Exercise aim — A bare number is the only acceptable answer: how many lines of these entries include "hôte"?
(Records Opens)
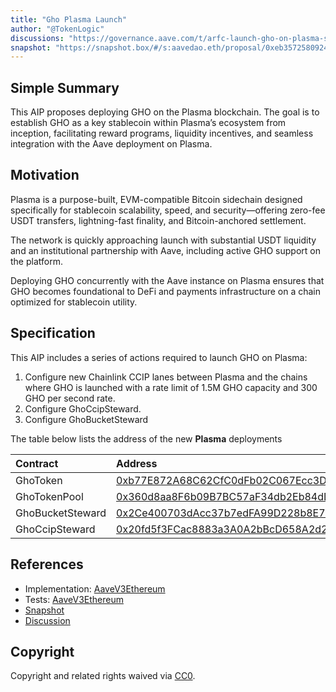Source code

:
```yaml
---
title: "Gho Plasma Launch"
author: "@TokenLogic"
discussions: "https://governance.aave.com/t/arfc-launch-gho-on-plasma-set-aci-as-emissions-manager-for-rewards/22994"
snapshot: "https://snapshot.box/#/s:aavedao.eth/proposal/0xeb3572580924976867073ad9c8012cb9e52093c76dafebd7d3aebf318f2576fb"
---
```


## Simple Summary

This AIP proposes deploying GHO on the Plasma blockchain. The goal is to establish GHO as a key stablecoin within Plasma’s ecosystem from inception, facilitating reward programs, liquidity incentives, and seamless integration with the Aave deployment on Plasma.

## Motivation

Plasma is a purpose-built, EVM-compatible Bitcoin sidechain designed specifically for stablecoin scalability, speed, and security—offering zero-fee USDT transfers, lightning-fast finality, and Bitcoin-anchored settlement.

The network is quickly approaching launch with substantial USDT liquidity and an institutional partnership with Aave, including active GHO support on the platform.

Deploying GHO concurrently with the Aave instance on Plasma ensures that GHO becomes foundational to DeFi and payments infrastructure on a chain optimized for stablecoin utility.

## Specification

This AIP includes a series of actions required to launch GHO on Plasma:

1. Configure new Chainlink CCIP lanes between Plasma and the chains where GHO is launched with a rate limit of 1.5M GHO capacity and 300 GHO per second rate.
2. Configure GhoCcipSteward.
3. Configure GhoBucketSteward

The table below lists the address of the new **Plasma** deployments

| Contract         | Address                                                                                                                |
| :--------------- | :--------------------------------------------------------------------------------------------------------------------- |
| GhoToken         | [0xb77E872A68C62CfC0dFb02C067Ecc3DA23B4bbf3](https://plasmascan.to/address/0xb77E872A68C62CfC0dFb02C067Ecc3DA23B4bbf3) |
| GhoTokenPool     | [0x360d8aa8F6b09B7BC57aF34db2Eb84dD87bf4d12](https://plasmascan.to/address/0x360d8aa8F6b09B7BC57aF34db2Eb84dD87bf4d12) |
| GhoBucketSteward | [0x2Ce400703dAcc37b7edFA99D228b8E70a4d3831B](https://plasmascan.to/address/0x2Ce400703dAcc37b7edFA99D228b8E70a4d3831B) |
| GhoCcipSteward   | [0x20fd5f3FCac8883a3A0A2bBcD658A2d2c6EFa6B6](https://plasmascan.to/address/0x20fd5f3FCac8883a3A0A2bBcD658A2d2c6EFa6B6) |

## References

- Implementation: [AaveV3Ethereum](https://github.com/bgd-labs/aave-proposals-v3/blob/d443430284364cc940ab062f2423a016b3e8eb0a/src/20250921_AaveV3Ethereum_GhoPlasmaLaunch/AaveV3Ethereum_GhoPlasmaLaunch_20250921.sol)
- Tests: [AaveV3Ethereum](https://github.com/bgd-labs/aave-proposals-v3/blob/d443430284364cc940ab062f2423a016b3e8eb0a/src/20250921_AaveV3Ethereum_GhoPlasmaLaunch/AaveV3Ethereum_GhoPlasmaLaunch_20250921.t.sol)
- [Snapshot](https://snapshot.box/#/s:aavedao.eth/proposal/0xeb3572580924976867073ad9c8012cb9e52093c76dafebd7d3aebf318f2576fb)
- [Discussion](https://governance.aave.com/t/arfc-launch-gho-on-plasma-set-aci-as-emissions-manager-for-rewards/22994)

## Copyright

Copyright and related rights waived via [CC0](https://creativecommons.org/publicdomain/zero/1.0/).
(Records Closes)
(Records Opens)
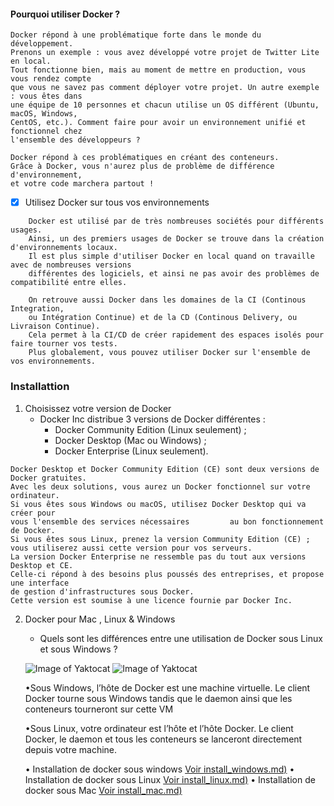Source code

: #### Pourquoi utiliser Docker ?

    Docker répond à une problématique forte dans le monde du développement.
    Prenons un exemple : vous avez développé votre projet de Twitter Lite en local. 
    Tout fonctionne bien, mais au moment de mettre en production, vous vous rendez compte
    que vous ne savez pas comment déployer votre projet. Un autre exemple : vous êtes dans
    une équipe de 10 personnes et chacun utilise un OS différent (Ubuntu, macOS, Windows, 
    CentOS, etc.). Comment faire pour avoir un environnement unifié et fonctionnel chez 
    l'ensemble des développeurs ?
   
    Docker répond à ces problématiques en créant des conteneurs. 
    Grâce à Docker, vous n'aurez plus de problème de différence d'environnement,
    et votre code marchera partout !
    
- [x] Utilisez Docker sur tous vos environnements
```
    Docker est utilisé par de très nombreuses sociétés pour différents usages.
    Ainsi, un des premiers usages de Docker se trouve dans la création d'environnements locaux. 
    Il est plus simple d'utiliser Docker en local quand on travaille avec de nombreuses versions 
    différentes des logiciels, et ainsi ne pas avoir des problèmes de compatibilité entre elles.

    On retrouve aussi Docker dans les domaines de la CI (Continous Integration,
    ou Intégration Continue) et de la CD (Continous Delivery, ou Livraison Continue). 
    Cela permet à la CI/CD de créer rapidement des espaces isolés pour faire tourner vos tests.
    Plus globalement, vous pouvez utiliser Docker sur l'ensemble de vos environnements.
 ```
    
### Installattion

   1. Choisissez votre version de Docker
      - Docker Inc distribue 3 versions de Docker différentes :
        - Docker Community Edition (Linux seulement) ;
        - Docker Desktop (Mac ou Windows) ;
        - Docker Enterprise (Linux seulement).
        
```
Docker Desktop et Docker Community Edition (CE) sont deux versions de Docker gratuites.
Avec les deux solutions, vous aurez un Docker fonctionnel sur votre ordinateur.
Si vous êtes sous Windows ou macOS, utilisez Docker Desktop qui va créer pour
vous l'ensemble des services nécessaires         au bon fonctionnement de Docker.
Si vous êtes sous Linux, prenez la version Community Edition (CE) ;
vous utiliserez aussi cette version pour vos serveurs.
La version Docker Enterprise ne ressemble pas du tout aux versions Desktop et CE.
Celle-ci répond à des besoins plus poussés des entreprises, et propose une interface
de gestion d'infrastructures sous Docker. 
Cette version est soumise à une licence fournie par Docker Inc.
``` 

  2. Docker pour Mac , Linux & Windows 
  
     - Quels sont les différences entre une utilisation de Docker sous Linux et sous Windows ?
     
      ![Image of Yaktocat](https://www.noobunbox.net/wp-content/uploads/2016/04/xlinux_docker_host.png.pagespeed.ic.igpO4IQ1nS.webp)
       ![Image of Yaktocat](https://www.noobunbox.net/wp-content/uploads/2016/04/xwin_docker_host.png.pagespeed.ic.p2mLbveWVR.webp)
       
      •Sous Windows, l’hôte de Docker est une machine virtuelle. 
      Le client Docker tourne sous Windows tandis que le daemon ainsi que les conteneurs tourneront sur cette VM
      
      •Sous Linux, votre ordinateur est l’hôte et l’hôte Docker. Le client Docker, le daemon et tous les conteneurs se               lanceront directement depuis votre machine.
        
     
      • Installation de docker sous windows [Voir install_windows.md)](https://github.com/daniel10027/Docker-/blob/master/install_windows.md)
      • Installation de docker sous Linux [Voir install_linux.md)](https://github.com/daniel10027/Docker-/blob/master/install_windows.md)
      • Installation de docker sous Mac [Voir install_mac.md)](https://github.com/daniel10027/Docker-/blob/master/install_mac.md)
(Records Closes)
Solution to this exercise — 2